Summary and Next Steps
Our approach to modern application integration and infrastructure management is centered on the idea of a publish-subscribe message bus. For Quick Serve Restaurants, this approach allows real tasks such as ordering or inventory replenishment to be quickly registered by various modular applications, such as an “Order Receiver” or an “Employee Order Display.” These applications would then take the appropriate actions and publish their results back to that message bus. Using an IoT automation solution such as Intel® Edge Conductor, this approach might ultimately allow the automation of a broad range of routine kitchen tasks.
In testing of this approach, we have used mostly Intel® 11th-generation i7 NUC systems in our network topology, which enabled us to leverage an ASR module that incorporated the optimized models available from the Intel® Distribution of OpenVINO™ Toolkit. However, the Kubernetes infrastructure and MQTT message bus approach is hardware agnostic and can easily incorporate both cloud and edge compute to fit the specific needs of a range of QSR workloads and business use cases.

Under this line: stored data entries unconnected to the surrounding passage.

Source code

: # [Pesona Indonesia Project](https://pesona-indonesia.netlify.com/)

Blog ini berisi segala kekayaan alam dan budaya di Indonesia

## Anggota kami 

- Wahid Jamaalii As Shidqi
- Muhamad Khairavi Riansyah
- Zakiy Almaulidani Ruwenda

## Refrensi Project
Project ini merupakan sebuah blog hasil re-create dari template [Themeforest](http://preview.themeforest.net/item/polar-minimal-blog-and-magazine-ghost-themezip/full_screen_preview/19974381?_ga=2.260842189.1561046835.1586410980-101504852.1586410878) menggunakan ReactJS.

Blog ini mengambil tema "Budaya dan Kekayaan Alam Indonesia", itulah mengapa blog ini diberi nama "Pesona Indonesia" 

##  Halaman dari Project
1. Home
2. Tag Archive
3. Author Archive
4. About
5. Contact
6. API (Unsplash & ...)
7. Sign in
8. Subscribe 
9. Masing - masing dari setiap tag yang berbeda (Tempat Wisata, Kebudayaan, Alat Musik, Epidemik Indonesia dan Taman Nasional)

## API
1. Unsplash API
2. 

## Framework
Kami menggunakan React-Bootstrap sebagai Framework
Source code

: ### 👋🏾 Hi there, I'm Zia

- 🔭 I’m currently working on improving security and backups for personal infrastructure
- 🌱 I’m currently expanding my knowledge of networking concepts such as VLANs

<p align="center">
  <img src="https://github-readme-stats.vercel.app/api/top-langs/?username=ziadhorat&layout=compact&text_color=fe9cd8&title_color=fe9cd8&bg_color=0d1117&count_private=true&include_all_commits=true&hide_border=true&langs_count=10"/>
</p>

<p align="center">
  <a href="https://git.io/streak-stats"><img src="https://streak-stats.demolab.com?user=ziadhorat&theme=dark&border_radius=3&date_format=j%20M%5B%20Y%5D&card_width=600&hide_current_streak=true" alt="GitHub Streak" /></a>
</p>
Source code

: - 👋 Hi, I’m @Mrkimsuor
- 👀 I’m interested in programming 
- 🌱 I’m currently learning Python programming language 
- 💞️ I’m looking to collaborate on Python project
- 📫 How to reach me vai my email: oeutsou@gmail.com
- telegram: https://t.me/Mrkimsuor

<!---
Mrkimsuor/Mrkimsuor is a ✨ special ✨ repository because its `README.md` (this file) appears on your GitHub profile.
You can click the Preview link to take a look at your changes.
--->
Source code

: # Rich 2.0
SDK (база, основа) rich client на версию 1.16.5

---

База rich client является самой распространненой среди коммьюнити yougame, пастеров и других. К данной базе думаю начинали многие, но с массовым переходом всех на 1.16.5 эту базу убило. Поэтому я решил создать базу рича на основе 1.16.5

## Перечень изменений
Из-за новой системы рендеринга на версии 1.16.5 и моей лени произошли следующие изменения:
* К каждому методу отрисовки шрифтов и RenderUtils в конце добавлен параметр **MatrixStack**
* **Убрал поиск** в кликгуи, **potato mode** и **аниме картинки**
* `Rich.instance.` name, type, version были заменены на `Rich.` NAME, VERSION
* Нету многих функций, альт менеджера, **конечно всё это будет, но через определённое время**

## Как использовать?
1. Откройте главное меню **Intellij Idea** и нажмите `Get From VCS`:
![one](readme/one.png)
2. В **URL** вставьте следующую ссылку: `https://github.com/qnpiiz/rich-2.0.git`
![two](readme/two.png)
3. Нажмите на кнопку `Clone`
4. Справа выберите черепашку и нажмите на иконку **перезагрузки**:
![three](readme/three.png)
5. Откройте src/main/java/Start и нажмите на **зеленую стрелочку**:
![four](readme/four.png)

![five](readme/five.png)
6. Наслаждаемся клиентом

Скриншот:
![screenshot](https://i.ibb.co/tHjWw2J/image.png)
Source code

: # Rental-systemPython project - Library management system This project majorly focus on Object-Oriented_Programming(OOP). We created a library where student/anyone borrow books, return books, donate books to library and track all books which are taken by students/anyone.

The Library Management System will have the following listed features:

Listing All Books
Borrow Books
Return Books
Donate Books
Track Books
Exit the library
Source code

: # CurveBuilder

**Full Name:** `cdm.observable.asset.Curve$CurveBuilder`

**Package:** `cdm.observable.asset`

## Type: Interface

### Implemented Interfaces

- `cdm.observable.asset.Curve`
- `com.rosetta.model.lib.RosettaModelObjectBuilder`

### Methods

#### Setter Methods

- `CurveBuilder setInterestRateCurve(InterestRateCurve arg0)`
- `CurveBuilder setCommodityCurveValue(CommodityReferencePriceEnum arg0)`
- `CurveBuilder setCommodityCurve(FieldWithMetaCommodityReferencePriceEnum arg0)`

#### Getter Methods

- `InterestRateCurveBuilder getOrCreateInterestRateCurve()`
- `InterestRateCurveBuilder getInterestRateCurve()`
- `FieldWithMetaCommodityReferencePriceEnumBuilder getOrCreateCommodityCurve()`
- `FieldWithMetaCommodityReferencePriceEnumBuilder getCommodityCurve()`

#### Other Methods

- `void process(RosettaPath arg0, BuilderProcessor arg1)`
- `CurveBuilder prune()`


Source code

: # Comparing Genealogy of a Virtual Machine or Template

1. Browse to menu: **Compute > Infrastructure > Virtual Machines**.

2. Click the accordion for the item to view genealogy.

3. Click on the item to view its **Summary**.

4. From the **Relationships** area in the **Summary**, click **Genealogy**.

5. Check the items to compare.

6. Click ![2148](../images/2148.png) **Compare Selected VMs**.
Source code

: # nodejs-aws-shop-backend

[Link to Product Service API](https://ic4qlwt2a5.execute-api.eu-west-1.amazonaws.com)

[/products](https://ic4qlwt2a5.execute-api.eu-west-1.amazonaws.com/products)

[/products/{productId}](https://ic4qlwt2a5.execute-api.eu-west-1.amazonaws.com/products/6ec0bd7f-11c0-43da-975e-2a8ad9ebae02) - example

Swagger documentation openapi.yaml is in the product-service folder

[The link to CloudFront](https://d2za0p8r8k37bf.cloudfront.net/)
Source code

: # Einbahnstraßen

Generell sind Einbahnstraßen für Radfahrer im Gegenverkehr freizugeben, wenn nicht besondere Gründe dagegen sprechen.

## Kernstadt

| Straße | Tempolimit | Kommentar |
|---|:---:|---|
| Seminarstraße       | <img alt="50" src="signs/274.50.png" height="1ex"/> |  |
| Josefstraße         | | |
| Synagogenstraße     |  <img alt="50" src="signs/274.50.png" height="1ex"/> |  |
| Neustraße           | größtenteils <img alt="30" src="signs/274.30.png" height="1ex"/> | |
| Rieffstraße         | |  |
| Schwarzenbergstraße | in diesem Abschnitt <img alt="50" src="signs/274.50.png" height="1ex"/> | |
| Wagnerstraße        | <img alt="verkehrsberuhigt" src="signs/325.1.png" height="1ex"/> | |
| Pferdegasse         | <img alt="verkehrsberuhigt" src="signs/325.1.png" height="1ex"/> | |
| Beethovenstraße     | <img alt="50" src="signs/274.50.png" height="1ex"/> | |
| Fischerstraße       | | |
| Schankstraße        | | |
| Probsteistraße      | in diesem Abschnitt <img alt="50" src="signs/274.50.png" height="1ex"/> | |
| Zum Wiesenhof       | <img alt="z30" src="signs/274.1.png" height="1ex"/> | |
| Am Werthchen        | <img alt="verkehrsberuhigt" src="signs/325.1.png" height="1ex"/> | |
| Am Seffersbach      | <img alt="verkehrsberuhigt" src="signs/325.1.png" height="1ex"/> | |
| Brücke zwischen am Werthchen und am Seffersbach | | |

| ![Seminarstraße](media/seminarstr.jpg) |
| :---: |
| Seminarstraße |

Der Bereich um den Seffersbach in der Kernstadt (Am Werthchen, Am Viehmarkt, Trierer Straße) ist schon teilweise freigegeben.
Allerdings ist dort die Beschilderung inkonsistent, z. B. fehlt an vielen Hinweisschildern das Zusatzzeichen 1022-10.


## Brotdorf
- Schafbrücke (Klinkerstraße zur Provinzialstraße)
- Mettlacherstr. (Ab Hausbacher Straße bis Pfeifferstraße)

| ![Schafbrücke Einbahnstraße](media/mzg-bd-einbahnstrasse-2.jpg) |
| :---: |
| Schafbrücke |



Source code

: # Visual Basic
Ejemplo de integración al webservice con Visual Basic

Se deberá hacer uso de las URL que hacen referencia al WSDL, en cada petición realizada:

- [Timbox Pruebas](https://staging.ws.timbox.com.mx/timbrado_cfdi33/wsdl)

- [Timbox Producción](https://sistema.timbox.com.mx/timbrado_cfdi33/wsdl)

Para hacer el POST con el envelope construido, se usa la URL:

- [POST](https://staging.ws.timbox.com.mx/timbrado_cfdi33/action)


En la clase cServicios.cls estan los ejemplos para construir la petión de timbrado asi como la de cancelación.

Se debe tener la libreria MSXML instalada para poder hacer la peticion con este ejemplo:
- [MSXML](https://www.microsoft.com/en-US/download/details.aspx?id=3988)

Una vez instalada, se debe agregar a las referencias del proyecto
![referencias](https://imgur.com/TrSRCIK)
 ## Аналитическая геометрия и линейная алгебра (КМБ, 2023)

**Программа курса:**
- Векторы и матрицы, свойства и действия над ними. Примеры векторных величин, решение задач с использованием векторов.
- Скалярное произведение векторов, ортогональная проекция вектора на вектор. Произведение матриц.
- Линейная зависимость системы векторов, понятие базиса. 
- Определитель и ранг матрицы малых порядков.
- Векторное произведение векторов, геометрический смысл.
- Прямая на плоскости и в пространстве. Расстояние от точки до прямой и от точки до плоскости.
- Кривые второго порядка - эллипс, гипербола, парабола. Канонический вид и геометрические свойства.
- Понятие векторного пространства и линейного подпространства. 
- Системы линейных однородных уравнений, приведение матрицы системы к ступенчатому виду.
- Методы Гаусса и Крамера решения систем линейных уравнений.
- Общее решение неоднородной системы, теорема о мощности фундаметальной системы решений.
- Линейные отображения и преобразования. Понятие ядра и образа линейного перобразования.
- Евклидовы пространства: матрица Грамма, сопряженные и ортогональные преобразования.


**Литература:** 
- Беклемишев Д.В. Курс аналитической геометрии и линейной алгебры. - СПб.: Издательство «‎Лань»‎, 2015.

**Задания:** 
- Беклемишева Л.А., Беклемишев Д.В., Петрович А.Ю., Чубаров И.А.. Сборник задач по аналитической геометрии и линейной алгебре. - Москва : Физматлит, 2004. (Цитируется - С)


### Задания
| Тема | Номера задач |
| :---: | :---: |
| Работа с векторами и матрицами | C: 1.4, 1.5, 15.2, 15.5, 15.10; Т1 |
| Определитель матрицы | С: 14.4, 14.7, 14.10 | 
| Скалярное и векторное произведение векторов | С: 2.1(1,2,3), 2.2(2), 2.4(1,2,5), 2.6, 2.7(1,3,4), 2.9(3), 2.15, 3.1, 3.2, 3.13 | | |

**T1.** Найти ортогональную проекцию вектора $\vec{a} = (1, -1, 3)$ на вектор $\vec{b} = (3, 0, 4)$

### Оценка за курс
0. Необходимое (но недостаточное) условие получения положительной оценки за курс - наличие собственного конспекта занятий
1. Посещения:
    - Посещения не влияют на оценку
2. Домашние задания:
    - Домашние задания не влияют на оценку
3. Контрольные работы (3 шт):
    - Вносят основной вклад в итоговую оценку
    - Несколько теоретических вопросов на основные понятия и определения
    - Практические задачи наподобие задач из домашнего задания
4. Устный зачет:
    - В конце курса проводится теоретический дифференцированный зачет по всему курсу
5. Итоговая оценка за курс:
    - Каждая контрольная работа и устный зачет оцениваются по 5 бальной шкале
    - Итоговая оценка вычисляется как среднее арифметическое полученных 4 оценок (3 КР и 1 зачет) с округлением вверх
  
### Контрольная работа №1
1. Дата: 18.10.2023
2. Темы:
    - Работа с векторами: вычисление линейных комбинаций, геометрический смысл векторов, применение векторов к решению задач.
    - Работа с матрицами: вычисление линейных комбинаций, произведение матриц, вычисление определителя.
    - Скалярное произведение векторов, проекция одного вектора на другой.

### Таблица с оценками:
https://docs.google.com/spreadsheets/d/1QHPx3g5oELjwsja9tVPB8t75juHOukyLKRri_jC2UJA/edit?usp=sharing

Our research in this area is ongoing, and what we have talked through here is just one potential application of a modern architecture and publish-subscribe model. Beyond this publish-subscribe model, a Kubernetes-based approach to standardized modern infrastructure has a wealth of applications across not only Quick Serve Restaurants, but virtually any organization looking to squeeze more ROI out of their infrastructure and harness the power of AI to deliver more impactful customer experiences.
We view Kubernetes and containerization as the future of computing and would love to work with you to see how we can help solve your business problems ahead of the curve, whether you’re coming at this from the brand side, as a solution integrator, or as an independent software vendor. Whoever you are, if you are interested in talking with us about how we might collaborate, please don’t hesitate to reach out!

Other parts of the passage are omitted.